_TASK INSTRUCTIONS_
All of the entries below should be printed exactly; the pictures are to be left out.

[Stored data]

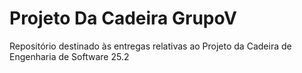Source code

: # Projeto Da Cadeira GrupoV
Repositório destinado às entregas relativas ao Projeto da Cadeira de Engenharia de Software 25.2
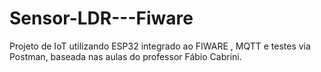 # Sensor-LDR---Fiware
Projeto de IoT utilizando ESP32 integrado ao FIWARE , MQTT e  testes via Postman, baseada nas aulas do professor Fábio Cabrini.
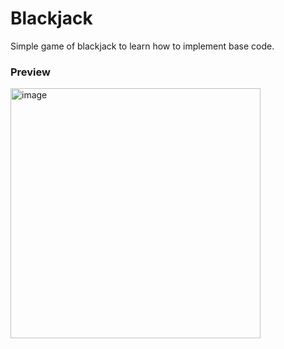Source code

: # Blackjack
Simple game of blackjack to learn how to implement base code.


### Preview
<img width="400" alt="image" src="https://user-images.githubusercontent.com/32305579/170783426-1e41941c-93fc-41e4-bc55-a2510604f5f4.png">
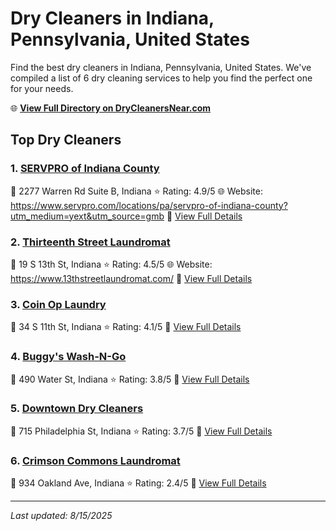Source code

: # Dry Cleaners in Indiana, Pennsylvania, United States

Find the best dry cleaners in Indiana, Pennsylvania, United States. We've compiled a list of 6 dry cleaning services to help you find the perfect one for your needs.

🌐 **[View Full Directory on DryCleanersNear.com](https://drycleanersnear.com/city/US/Pennsylvania/Indiana)**

## Top Dry Cleaners

### 1. [SERVPRO of Indiana County](https://drycleanersnear.com/dryCleaner/686735bebb1702f4ee39b2ae/servpro-of-indiana-county)
📍 2277 Warren Rd Suite B, Indiana
⭐ Rating: 4.9/5
🌐 Website: https://www.servpro.com/locations/pa/servpro-of-indiana-county?utm_medium=yext&utm_source=gmb
🔗 [View Full Details](https://drycleanersnear.com/dryCleaner/686735bebb1702f4ee39b2ae/servpro-of-indiana-county)

### 2. [Thirteenth Street Laundromat](https://drycleanersnear.com/dryCleaner/686735b9bb1702f4ee39b228/thirteenth-street-laundromat)
📍 19 S 13th St, Indiana
⭐ Rating: 4.5/5
🌐 Website: https://www.13thstreetlaundromat.com/
🔗 [View Full Details](https://drycleanersnear.com/dryCleaner/686735b9bb1702f4ee39b228/thirteenth-street-laundromat)

### 3. [Coin Op Laundry](https://drycleanersnear.com/dryCleaner/686735c1bb1702f4ee39b2f9/coin-op-laundry)
📍 34 S 11th St, Indiana
⭐ Rating: 4.1/5
🔗 [View Full Details](https://drycleanersnear.com/dryCleaner/686735c1bb1702f4ee39b2f9/coin-op-laundry)

### 4. [Buggy's Wash-N-Go](https://drycleanersnear.com/dryCleaner/686735afbb1702f4ee39b139/buggy-s-wash-n-go)
📍 490 Water St, Indiana
⭐ Rating: 3.8/5
🔗 [View Full Details](https://drycleanersnear.com/dryCleaner/686735afbb1702f4ee39b139/buggy-s-wash-n-go)

### 5. [Downtown Dry Cleaners](https://drycleanersnear.com/dryCleaner/686735acbb1702f4ee39b107/downtown-dry-cleaners)
📍 715 Philadelphia St, Indiana
⭐ Rating: 3.7/5
🔗 [View Full Details](https://drycleanersnear.com/dryCleaner/686735acbb1702f4ee39b107/downtown-dry-cleaners)

### 6. [Crimson Commons Laundromat](https://drycleanersnear.com/dryCleaner/686735c0bb1702f4ee39b2d9/crimson-commons-laundromat)
📍 934 Oakland Ave, Indiana
⭐ Rating: 2.4/5
🔗 [View Full Details](https://drycleanersnear.com/dryCleaner/686735c0bb1702f4ee39b2d9/crimson-commons-laundromat)


---

*Last updated: 8/15/2025*
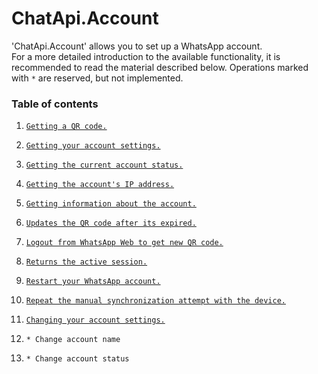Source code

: # ChatApi.Account
'ChatApi.Account' allows you to set up a WhatsApp account. <br/>
For a more detailed introduction to the available functionality, it is recommended to read the material described below.
Operations marked with `*` are reserved, but not implemented.

### Table of contents

1.  [`Getting a QR code.`](Operations/GetQrCode.md)
2.  [`Getting your account settings.`](Operations/GetSettings.md)
3.  [`Getting the current account status.`](Operations/GetStatus.md)
4.  [`Getting the account's IP address.`](Operations/GetOutputIPAddress.md)
5.  [`Getting information about the account.`](Operations/GetAccountInformation.md)

6.  [`Updates the QR code after its expired.`](Operations/Expiry.md)
7.  [`Logout from WhatsApp Web to get new QR code.`](Operations/Logout.md)
8.  [`Returns the active session.`](Operations/Takeover.md)
9.  [`Restart your WhatsApp account.`](Operations/AccountReboot.md)
10.  [`Repeat the manual synchronization attempt with the device.`](Operations/RetrySynchronize.md)
11.  [`Changing your account settings.`](Operations/ChangeSettings.md)
12.  `* Change account name`
13.  `* Change account status`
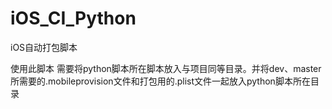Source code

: # iOS_CI_Python
iOS自动打包脚本


使用此脚本 需要将python脚本所在脚本放入与项目同等目录。并将dev、master所需要的.mobileprovision文件和打包用的.plist文件一起放入python脚本所在目录
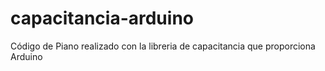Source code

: # capacitancia-arduino
Código de Piano realizado con la libreria de capacitancia que proporciona Arduino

_WRITTEN SOLUTION_
Source code

: # Projeto Da Cadeira GrupoV
Repositório destinado às entregas relativas ao Projeto da Cadeira de Engenharia de Software 25.2
 # Sensor-LDR---Fiware
Projeto de IoT utilizando ESP32 integrado ao FIWARE , MQTT e  testes via Postman, baseada nas aulas do professor Fábio Cabrini.
Source code

: # Blackjack
Simple game of blackjack to learn how to implement base code.


### Preview
<img width="400" alt="image" src="https://user-images.githubusercontent.com/32305579/170783426-1e41941c-93fc-41e4-bc55-a2510604f5f4.png">
Source code

: # Dry Cleaners in Indiana, Pennsylvania, United States

Find the best dry cleaners in Indiana, Pennsylvania, United States. We've compiled a list of 6 dry cleaning services to help you find the perfect one for your needs.

🌐 **[View Full Directory on DryCleanersNear.com](https://drycleanersnear.com/city/US/Pennsylvania/Indiana)**

## Top Dry Cleaners

### 1. [SERVPRO of Indiana County](https://drycleanersnear.com/dryCleaner/686735bebb1702f4ee39b2ae/servpro-of-indiana-county)
📍 2277 Warren Rd Suite B, Indiana
⭐ Rating: 4.9/5
🌐 Website: https://www.servpro.com/locations/pa/servpro-of-indiana-county?utm_medium=yext&utm_source=gmb
🔗 [View Full Details](https://drycleanersnear.com/dryCleaner/686735bebb1702f4ee39b2ae/servpro-of-indiana-county)

### 2. [Thirteenth Street Laundromat](https://drycleanersnear.com/dryCleaner/686735b9bb1702f4ee39b228/thirteenth-street-laundromat)
📍 19 S 13th St, Indiana
⭐ Rating: 4.5/5
🌐 Website: https://www.13thstreetlaundromat.com/
🔗 [View Full Details](https://drycleanersnear.com/dryCleaner/686735b9bb1702f4ee39b228/thirteenth-street-laundromat)

### 3. [Coin Op Laundry](https://drycleanersnear.com/dryCleaner/686735c1bb1702f4ee39b2f9/coin-op-laundry)
📍 34 S 11th St, Indiana
⭐ Rating: 4.1/5
🔗 [View Full Details](https://drycleanersnear.com/dryCleaner/686735c1bb1702f4ee39b2f9/coin-op-laundry)

### 4. [Buggy's Wash-N-Go](https://drycleanersnear.com/dryCleaner/686735afbb1702f4ee39b139/buggy-s-wash-n-go)
📍 490 Water St, Indiana
⭐ Rating: 3.8/5
🔗 [View Full Details](https://drycleanersnear.com/dryCleaner/686735afbb1702f4ee39b139/buggy-s-wash-n-go)

### 5. [Downtown Dry Cleaners](https://drycleanersnear.com/dryCleaner/686735acbb1702f4ee39b107/downtown-dry-cleaners)
📍 715 Philadelphia St, Indiana
⭐ Rating: 3.7/5
🔗 [View Full Details](https://drycleanersnear.com/dryCleaner/686735acbb1702f4ee39b107/downtown-dry-cleaners)

### 6. [Crimson Commons Laundromat](https://drycleanersnear.com/dryCleaner/686735c0bb1702f4ee39b2d9/crimson-commons-laundromat)
📍 934 Oakland Ave, Indiana
⭐ Rating: 2.4/5
🔗 [View Full Details](https://drycleanersnear.com/dryCleaner/686735c0bb1702f4ee39b2d9/crimson-commons-laundromat)


---

*Last updated: 8/15/2025*
Source code

: # ChatApi.Account
'ChatApi.Account' allows you to set up a WhatsApp account. <br/>
For a more detailed introduction to the available functionality, it is recommended to read the material described below.
Operations marked with `*` are reserved, but not implemented.

### Table of contents

1.  [`Getting a QR code.`](Operations/GetQrCode.md)
2.  [`Getting your account settings.`](Operations/GetSettings.md)
3.  [`Getting the current account status.`](Operations/GetStatus.md)
4.  [`Getting the account's IP address.`](Operations/GetOutputIPAddress.md)
5.  [`Getting information about the account.`](Operations/GetAccountInformation.md)

6.  [`Updates the QR code after its expired.`](Operations/Expiry.md)
7.  [`Logout from WhatsApp Web to get new QR code.`](Operations/Logout.md)
8.  [`Returns the active session.`](Operations/Takeover.md)
9.  [`Restart your WhatsApp account.`](Operations/AccountReboot.md)
10.  [`Repeat the manual synchronization attempt with the device.`](Operations/RetrySynchronize.md)
11.  [`Changing your account settings.`](Operations/ChangeSettings.md)
12.  `* Change account name`
13.  `* Change account status`
Source code

: # iOS_CI_Python
iOS自动打包脚本


使用此脚本 需要将python脚本所在脚本放入与项目同等目录。并将dev、master所需要的.mobileprovision文件和打包用的.plist文件一起放入python脚本所在目录
Source code

: # capacitancia-arduino
Código de Piano realizado con la libreria de capacitancia que proporciona Arduino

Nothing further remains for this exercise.